Per questo i medici hanno iniziato a somministrare ai pazienti ricoverati cocktail di farmaci immunomodulatori, come tocilizumab e anakinra. Sono farmaci che agiscono sulle cosiddette citochine infiammatorie

“Le citochine sono anelli fondamentali di quella catena di segnali che mantiene attivo lo stato infiammatorio - spiega Fabio Ciceri -. I primi studi effettuati dimostrano l’efficacia, seppur limitata, di questi farmaci.”

Cos’è il sistema del complemento e come funziona il farmaco

Il sistema del complemento è un gruppo di 30 proteine che aiutano il sistema immunitario a scatenare un’efficace risposta infiammatoria. Fanno parte della cosiddetta immunità innata, ovvero quella parte delle nostre difese che entra in azione per prima, seppur in modo meno specifico.

Alcuni studi, sia clinici che preclinici, suggeriscono che il sistema del complemento e in particolare una proteina che ne fa parte – C3 – possa giocare un ruolo chiave nella reazione iper-infiammatoria al nuovo coronavirus. 

Il sistema del complemento risulta, infatti, altamente attivato nei pazienti con le forme più gravi di COVID-19. Allo stesso tempo, secondo alcune ricerche fatte sul modello animale del vecchio SARS-CoV (il coronavirus della SARS del 2003, molto simile all’attuale SARS-CoV-2) inibire C3 o inattivarlo riduce altamente l’infiammazione polmonare e la sindrome respiratoria.  

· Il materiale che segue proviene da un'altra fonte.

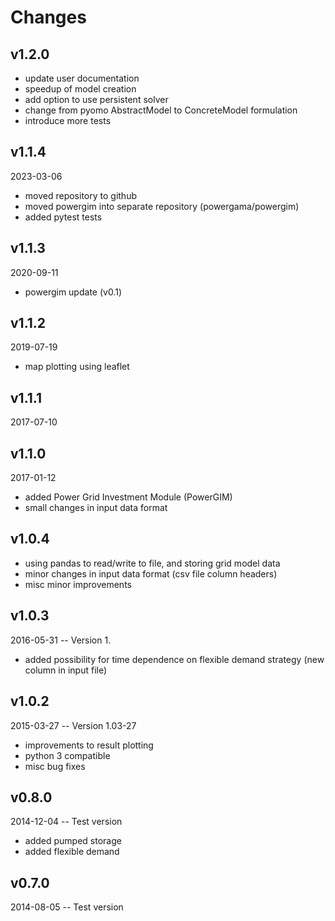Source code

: # Changes

## v1.2.0
- update user documentation
- speedup of model creation
- add option to use persistent solver
- change from pyomo AbstractModel to ConcreteModel formulation
- introduce more tests

## v1.1.4
2023-03-06
- moved repository to github
- moved powergim into separate repository (powergama/powergim)
- added pytest tests

## v1.1.3
2020-09-11
- powergim update (v0.1)

## v1.1.2 
2019-07-19
- map plotting using leaflet

## v1.1.1
2017-07-10

## v1.1.0
2017-01-12
- added Power Grid Investment Module (PowerGIM)
- small changes in input data format

## v1.0.4
- using pandas to read/write to file, and storing grid model data
- minor changes in input data format (csv file column headers)
- misc minor improvements

## v1.0.3 
2016-05-31 -- Version 1.
- added possibility for time dependence on flexible demand strategy (new column in input file)

## v1.0.2 
2015-03-27 -- Version 1.03-27
- improvements to result plotting
- python 3 compatible
- misc bug fixes

## v0.8.0
2014-12-04 -- Test version
- added pumped storage
- added flexible demand

## v0.7.0
2014-08-05 -- Test version
 
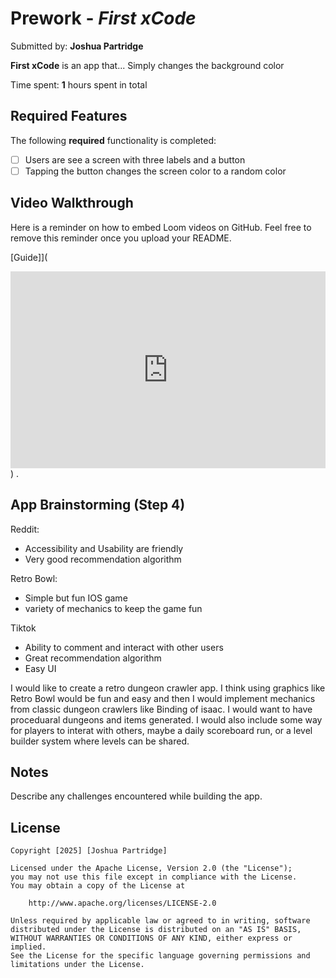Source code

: # Prework - *First xCode*

Submitted by: **Joshua Partridge**

**First xCode** is an app that... Simply changes the background color

Time spent: **1** hours spent in total

## Required Features

The following **required** functionality is completed:

- [ ] Users are see a screen with three labels and a button
- [ ] Tapping the button changes the screen color to a random color
 
## Video Walkthrough

Here is a reminder on how to embed Loom videos on GitHub. Feel free to remove this reminder once you upload your README. 

[Guide]](<div style="position: relative; padding-bottom: 62.5%; height: 0;"><iframe src="https://www.loom.com/embed/a718206cbab04ff09382fe573f30f68d?sid=db1e4f9b-d58f-48ae-b70c-6b55a9a39ef0" frameborder="0" webkitallowfullscreen mozallowfullscreen allowfullscreen style="position: absolute; top: 0; left: 0; width: 100%; height: 100%;"></iframe></div>) .

## App Brainstorming (Step 4)

Reddit:
- Accessibility and Usability are friendly
- Very good recommendation algorithm

Retro Bowl:
- Simple but fun IOS game
- variety of mechanics to keep the game fun

Tiktok
- Ability to comment and interact with other users
- Great recommendation algorithm
- Easy UI

I would like to create a retro dungeon crawler app. I think using graphics like Retro Bowl would be fun and easy and then I would implement mechanics from classic dungeon crawlers like Binding of isaac. I would want to have proceduaral dungeons and items generated. I would also include some way for players to interat with others, maybe a daily scoreboard run, or a level builder system where levels can be shared.




## Notes

Describe any challenges encountered while building the app.

## License

    Copyright [2025] [Joshua Partridge]

    Licensed under the Apache License, Version 2.0 (the "License");
    you may not use this file except in compliance with the License.
    You may obtain a copy of the License at

        http://www.apache.org/licenses/LICENSE-2.0

    Unless required by applicable law or agreed to in writing, software
    distributed under the License is distributed on an "AS IS" BASIS,
    WITHOUT WARRANTIES OR CONDITIONS OF ANY KIND, either express or implied.
    See the License for the specific language governing permissions and
    limitations under the License.
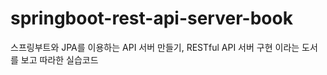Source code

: # springboot-rest-api-server-book
스프링부트와 JPA를 이용하는 API 서버 만들기, RESTful API 서버 구현 이라는 도서를 보고 따라한 실습코드
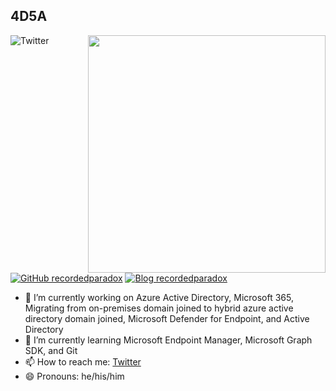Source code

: <h2>4D5A</h2>

<img align="right" src="https://github-readme-stats.vercel.app/api?username=4D5A&show_icons=true&theme=dark" width="380"></a>

![Twitter](https://img.shields.io/twitter/follow/recordedparadox?style=social)

[![GitHub recordedparadox](https://img.shields.io/github/followers/4D5A?label=follow%20github&style=flat-square)](https://github.com/4D5A)
[![Blog recordedparadox](https://img.shields.io/badge/follow-blog-brightgreen)](https://4d5a.github.io)

- 🔭 I’m currently working on Azure Active Directory, Microsoft 365, Migrating from on-premises domain joined to hybrid azure active directory domain joined, Microsoft Defender for Endpoint, and Active Directory
- 🌱 I’m currently learning Microsoft Endpoint Manager, Microsoft Graph SDK, and Git
- 📫 How to reach me: [Twitter](https://twitter.com/recordedparadox)
- 😄 Pronouns: he/his/him


  

<!--
**4D5A/4D5A** is a ✨ _special_ ✨ repository because its `README.md` (this file) appears on your GitHub profile.

Here are some ideas to get you started:

- 🔭 I’m currently working on ...
- 🌱 I’m currently learning ...
- 👯 I’m looking to collaborate on ...
- 🤔 I’m looking for help with ...
- 💬 Ask me about ...
- 📫 How to reach me: ...
- 😄 Pronouns: ...
- ⚡ Fun fact: ...
-->
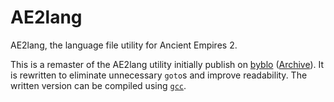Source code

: # AE2lang

AE2lang, the language file utility for Ancient Empires 2.

This is a remaster of the AE2lang utility initially publish on [byblo](https://byblo.proboards.com/thread/23/tool-ae2lang-language-file-converter) ([Archive](https://web.archive.org/web/20200512182837/https://byblo.proboards.com/thread/101/tool-ae1map-editor-version-20090913)). It is rewritten to eliminate unnecessary `goto`s and improve readability. The written version can be compiled using [`gcc`](https://gcc.gnu.org/).
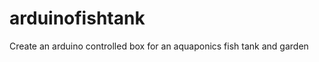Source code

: arduinofishtank
===============

Create an arduino controlled box for an aquaponics fish tank and garden
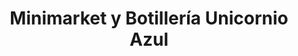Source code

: ---
title: "Minimarket y Botillería Unicornio Azul"
url: /nunoa/minimarket-y-botilleria-unicornio-azul/
shop: Spirituosen
---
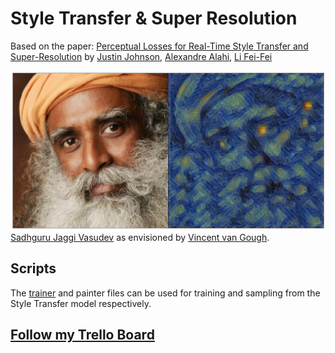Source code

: # Style Transfer & Super Resolution

Based on the paper:
[Perceptual Losses for Real-Time Style Transfer and Super-Resolution](https://arxiv.org/abs/1603.08155) by
[Justin Johnson](https://cs.stanford.edu/people/jcjohns/), [Alexandre Alahi](http://web.stanford.edu/~alahi/), [Li Fei-Fei](http://vision.stanford.edu/feifeili/)

![Sadhguru](Outputs/sadhguru.png)
[Sadhguru Jaggi Vasudev](https://en.wikipedia.org/wiki/Jaggi_Vasudev) as envisioned by [Vincent van Gough](https://en.wikipedia.org/wiki/Vincent_van_Gogh).

## Scripts
The [trainer](StyleTransfer/Scripts) and painter files can be used for training and sampling from the Style Transfer model respectively.

## [Follow my Trello Board](https://trello.com/c/7eCYrU8Z/21-perceptual-losses-for-real-time-style-transfer-and-super-resolution)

“Il vantaggio degli inibitori del sistema del complemento, soprattutto di C3, è che agiscono sui primi anelli della catena infiammatoria, interrompendo cioè fin dal principio la cascata di segnali infiammatori che l’infezione da coronavirus mette in moto -spiega Fabio Ciceri. - A confronto, i farmaci immunomodulatori sperimentati fino a ora agiscono sulle citochine, che si trovano molto più a valle lungo questa cascata di segnali.”

Le ragioni per testare gli inibitori di C3 in COVID-19 erano state riassunte di recente in una lettera su Nature Reviews Immunology, firmata da Ciceri insieme al massimo esperto sul sistema del complemento, John Lambris, professore presso la University of Pennsylvania.

I risultati del caso clinico

L’uomo aveva un quadro clinico già molto compromesso – ipertensione, colesterolo alto, insufficienza renale e malattia coronarica – ed era in ventilazione non-invasiva al momento della somministrazione del farmaco per via endovenosa.

 Il trattamento è durato per 14 giorni, ma già dopo 48 ore i medici hanno osservato un drastico miglioramento sia dal punto di vista dei parametri clinici che di laboratorio. Dopo una decina di giorni il paziente respirava autonomamente e non presentava alcun effetto collaterale associato al trattamento.

“I risultati ottenuti sono promettenti - afferma Ciceri -. Tuttavia solo il tempo e un numero maggiore di pazienti trattati ci dirà se questo tipo di farmaci possa fare la differenza. Speriamo che il mondo medico e scientifico concentri i suoi sforzi anche in questa direzione.”